[BUG] MLFLOW_S3_ENDPOINT_URL is ignored
See original GitHub issueIssues Policy acknowledgement
- I have read and agree to submit bug reports in accordance with the issues policy
Willingness to contribute
No. I cannot contribute a bug fix at this time.
MLflow version
mlflow, version 1.29.0
System information
- Arch Linux
- Python 3.10.8
Describe the problem
I’m trying to start the mlflow tracking server with an bucket and a postgresql database attached. The object store is not hosted by AWS but implements the S3 api interface.
When adding an artifact to the database mflow throws an error that it cannot connect to the bucket. It complains about not being able to connect to AWS.

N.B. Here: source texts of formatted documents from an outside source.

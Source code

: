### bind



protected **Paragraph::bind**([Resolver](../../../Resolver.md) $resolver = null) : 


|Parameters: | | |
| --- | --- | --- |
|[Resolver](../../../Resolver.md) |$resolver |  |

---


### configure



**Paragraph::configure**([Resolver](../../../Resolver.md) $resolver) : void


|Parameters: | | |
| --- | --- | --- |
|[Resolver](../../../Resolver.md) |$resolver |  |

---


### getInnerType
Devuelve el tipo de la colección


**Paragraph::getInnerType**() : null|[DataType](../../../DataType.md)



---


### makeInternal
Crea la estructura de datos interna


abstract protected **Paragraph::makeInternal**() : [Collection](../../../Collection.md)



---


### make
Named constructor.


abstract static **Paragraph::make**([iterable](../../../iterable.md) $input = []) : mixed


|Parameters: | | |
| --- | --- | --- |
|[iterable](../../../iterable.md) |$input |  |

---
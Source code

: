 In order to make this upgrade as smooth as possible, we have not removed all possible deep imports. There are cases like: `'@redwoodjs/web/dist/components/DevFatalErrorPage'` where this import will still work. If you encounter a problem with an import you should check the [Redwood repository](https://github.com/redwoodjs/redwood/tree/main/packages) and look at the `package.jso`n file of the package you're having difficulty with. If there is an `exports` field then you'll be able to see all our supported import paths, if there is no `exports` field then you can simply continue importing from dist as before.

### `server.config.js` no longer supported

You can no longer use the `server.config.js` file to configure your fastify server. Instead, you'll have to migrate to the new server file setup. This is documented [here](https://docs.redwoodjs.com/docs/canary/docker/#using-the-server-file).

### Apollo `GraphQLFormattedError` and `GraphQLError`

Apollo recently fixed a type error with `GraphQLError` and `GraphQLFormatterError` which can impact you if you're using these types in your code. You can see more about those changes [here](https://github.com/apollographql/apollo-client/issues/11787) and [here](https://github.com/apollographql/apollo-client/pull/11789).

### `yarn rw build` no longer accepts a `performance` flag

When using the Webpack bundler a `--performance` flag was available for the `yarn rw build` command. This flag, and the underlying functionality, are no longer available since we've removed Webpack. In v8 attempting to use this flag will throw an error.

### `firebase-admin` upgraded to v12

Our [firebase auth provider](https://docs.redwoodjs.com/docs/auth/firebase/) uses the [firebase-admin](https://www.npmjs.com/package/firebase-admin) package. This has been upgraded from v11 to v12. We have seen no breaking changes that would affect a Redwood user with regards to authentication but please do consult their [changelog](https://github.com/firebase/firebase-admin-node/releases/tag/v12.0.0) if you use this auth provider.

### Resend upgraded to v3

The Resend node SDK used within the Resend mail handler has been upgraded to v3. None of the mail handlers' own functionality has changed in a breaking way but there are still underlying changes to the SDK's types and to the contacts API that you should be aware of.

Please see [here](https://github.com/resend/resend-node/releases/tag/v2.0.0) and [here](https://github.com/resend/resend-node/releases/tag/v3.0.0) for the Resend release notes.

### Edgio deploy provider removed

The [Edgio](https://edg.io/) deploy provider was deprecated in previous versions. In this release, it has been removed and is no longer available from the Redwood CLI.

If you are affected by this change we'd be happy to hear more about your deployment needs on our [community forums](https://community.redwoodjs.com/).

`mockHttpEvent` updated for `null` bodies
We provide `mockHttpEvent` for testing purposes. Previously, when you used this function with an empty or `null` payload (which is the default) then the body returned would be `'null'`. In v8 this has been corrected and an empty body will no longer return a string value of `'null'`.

I have set all the nesessary environment variables.
Tracking information
No notebook
Code to reproduce issue
MLFLOW_TRACKING_URI=http://0.0.0.0:5000
MLFLOW_BACKEND_STORE_URI=postgresql://<user>:<password>@<host>:<port>
MLFLOW_S3_ENDPOINT_URL=https://<edacted>.<redacted>.cloud
AWS_ACCESS_KEY_ID=<redacted>
AWS_SECRET_ACCESS_KEY=<redacted>
mlflow server --default-artifact-root s3://mlflow/ --host 0.0.0.0
Stack trace
Traceback (most recent call last):
File "$HOME/.local/share/virtualenvs/ai-panoptes-O4NUaGdJ/lib/python3.10/site-packages/urllib3/connection.py", line 174, in _new_conn
conn = connection.create_connection(
File "$HOME/.local/share/virtualenvs/ai-panoptes-O4NUaGdJ/lib/python3.10/site-packages/urllib3/util/connection.py", line 72, in create_connection
for res in socket.getaddrinfo(host, port, family, socket.SOCK_STREAM):
File "/usr/lib/python3.10/socket.py", line 955, in getaddrinfo
for res in _socket.getaddrinfo(host, port, family, type, proto, flags):
socket.gaierror: [Errno -2] Name or service not known
During handling of the above exception, another exception occurred:
Traceback (most recent call last):
File "$HOME/.local/share/virtualenvs/ai-panoptes-O4NUaGdJ/lib/python3.10/site-packages/botocore/httpsession.py", line 455, in send
urllib_response = conn.urlopen(
File "$HOME/.local/share/virtualenvs/ai-panoptes-O4NUaGdJ/lib/python3.10/site-packages/urllib3/connectionpool.py", line 787, in urlopen
retries = retries.increment(
File "$HOME/.local/share/virtualenvs/ai-panoptes-O4NUaGdJ/lib/python3.10/site-packages/urllib3/util/retry.py", line 525, in increment
raise six.reraise(type(error), error, _stacktrace)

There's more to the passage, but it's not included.